From: Lee Corbin (lcorbin@tsoft.com)
Date: Sat Aug 04 2001 - 15:38:15 MDT
J. R. Molloy writes
> Insight is the elimination of the ignorance which is the
> very center of the self, the ignorance that self creates.
An odd word to describe this; but all right, I understand that you
are describing the momentary feeling when one's understanding and
perceptions change. Very well.
> Insight dispels that very center. With the ignorance, perception is
> not possible. It's blindness in a way. What next? I am an ordinary
> human, with all my animal instincts, pleasure and pain and reward
> and punishment and so on. I hear you [Eugene] say this, and I see
> what you are saying has some kind of reason, logic and order. It
> makes sense as far as we can see... Then how am I to have reason in
> my life? How am I to bring it about?
Who can say for sure? But I'll put my amateurish two cents in.

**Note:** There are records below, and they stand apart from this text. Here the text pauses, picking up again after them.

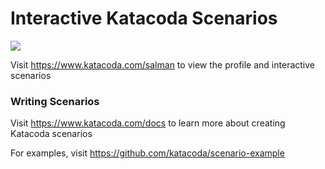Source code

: # Interactive Katacoda Scenarios

[![](http://shields.katacoda.com/katacoda/salman/count.svg)](https://www.katacoda.com/salman "Get your profile on Katacoda.com")

Visit https://www.katacoda.com/salman to view the profile and interactive scenarios

### Writing Scenarios
Visit https://www.katacoda.com/docs to learn more about creating Katacoda scenarios

For examples, visit https://github.com/katacoda/scenario-example
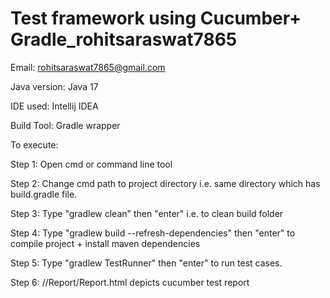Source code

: # Test framework using Cucumber+ Gradle_rohitsaraswat7865

Email: rohitsaraswat7865@gmail.com

Java version: Java 17

IDE used: Intellij IDEA

Build Tool: Gradle wrapper

To execute:

Step 1: Open cmd or command line tool 

Step 2: Change cmd path to project directory i.e. same directory which has build.gradle file. 

Step 3: Type "gradlew clean" then "enter" i.e. to clean build folder

Step 4: Type "gradlew build --refresh-dependencies" then "enter" to compile project + install maven dependencies

Step 5: Type "gradlew TestRunner" then "enter" to run test cases.

Step 6: //Report/Report.html depicts cucumber test report
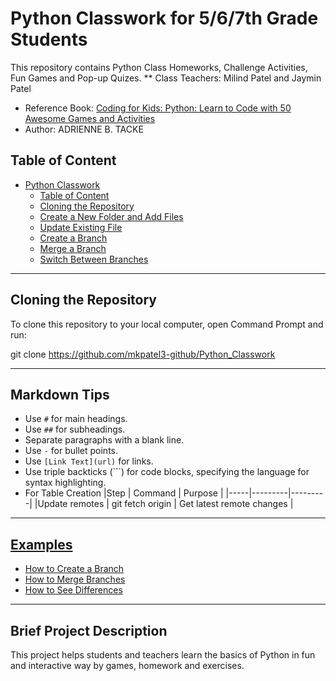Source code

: # Python Classwork for 5/6/7th Grade Students
This repository contains Python Class Homeworks, Challenge Activities, Fun Games and Pop-up Quizes.
** Class Teachers: Milind Patel and Jaymin Patel
- Reference Book: [Coding for Kids: Python: Learn to Code with 50 Awesome Games and Activities](https://www.amazon.com/Coding-Kids-Python-Awesome-Activities/dp/1641521759)
- Author: ADRIENNE B. TACKE

## Table of Content
- [Python Classwork](#python-classwork)
  - [Table of Content](#table-of-content)
  - [Cloning the Repository](#cloning-the-repository)
  - [Create a New Folder and Add Files](#create-a-new-folder-and-add-files)
  - [Update Existing File](#update-existing-file)
  - [Create a Branch](#create-a-branch)
  - [Merge a Branch](#merge-a-branch)
  - [Switch Between Branches](#switch-between-branches)
---

## Cloning the Repository

To clone this repository to your local computer, open Command Prompt and run:

git clone https://github.com/mkpatel3-github/Python_Classwork


---
## Markdown Tips

- Use `#` for main headings.
- Use `##` for subheadings.
- Separate paragraphs with a blank line.
- Use `-` for bullet points.
- Use `[Link Text](url)` for links.
- Use triple backticks (\`\`\`) for code blocks, specifying the language for syntax highlighting.
- For Table Creation
|Step | Command | Purpose |
|-----|---------|---------|
|Update remotes | git fetch origin | Get latest remote changes |

---

## [Examples](#examples)

- [How to Create a Branch](#how-to-create-a-branch)
- [How to Merge Branches](#how-to-merge-branches)
- [How to See Differences](#how-to-see-differences)

---

## Brief Project Description

This project helps students and teachers learn the basics of Python in fun and interactive way by games, homework and exercises.


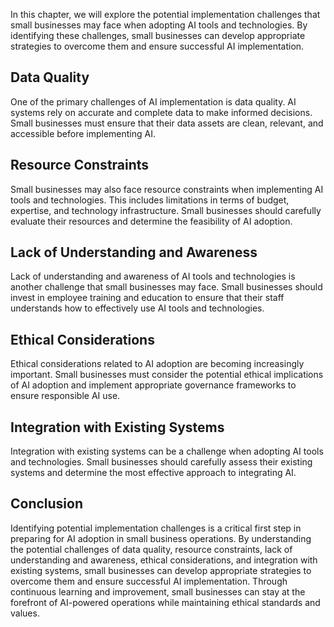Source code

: 

In this chapter, we will explore the potential implementation challenges that small businesses may face when adopting AI tools and technologies. By identifying these challenges, small businesses can develop appropriate strategies to overcome them and ensure successful AI implementation.

Data Quality
------------

One of the primary challenges of AI implementation is data quality. AI systems rely on accurate and complete data to make informed decisions. Small businesses must ensure that their data assets are clean, relevant, and accessible before implementing AI.

Resource Constraints
--------------------

Small businesses may also face resource constraints when implementing AI tools and technologies. This includes limitations in terms of budget, expertise, and technology infrastructure. Small businesses should carefully evaluate their resources and determine the feasibility of AI adoption.

Lack of Understanding and Awareness
-----------------------------------

Lack of understanding and awareness of AI tools and technologies is another challenge that small businesses may face. Small businesses should invest in employee training and education to ensure that their staff understands how to effectively use AI tools and technologies.

Ethical Considerations
----------------------

Ethical considerations related to AI adoption are becoming increasingly important. Small businesses must consider the potential ethical implications of AI adoption and implement appropriate governance frameworks to ensure responsible AI use.

Integration with Existing Systems
---------------------------------

Integration with existing systems can be a challenge when adopting AI tools and technologies. Small businesses should carefully assess their existing systems and determine the most effective approach to integrating AI.

Conclusion
----------

Identifying potential implementation challenges is a critical first step in preparing for AI adoption in small business operations. By understanding the potential challenges of data quality, resource constraints, lack of understanding and awareness, ethical considerations, and integration with existing systems, small businesses can develop appropriate strategies to overcome them and ensure successful AI implementation. Through continuous learning and improvement, small businesses can stay at the forefront of AI-powered operations while maintaining ethical standards and values.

Our instincts (definitely including our emotions) foment in most
of us commendable rational processes of finding what's so and
what's not. Sometimes, of course, the results of this inquiry
are not welcome. One has uncomfortable feelings of dissonance,
incompleteness, and lack of harmony, and some people simply shut
the door on those feelings and thoughts at once. We, generally
speaking, are not such people. So what we can do is carefully
and repeatedly give internal voice to those unpleasant conclusions.
In my own case, to take a recent example, I must say over and
over, "The Fred Reed piece had some definite racist passages."
When I am comfortable saying that, I can then proceed to the
more difficult abridgment, "The Fred Reed piece was racist."
Now after I say it a few times, it gets a lot easier.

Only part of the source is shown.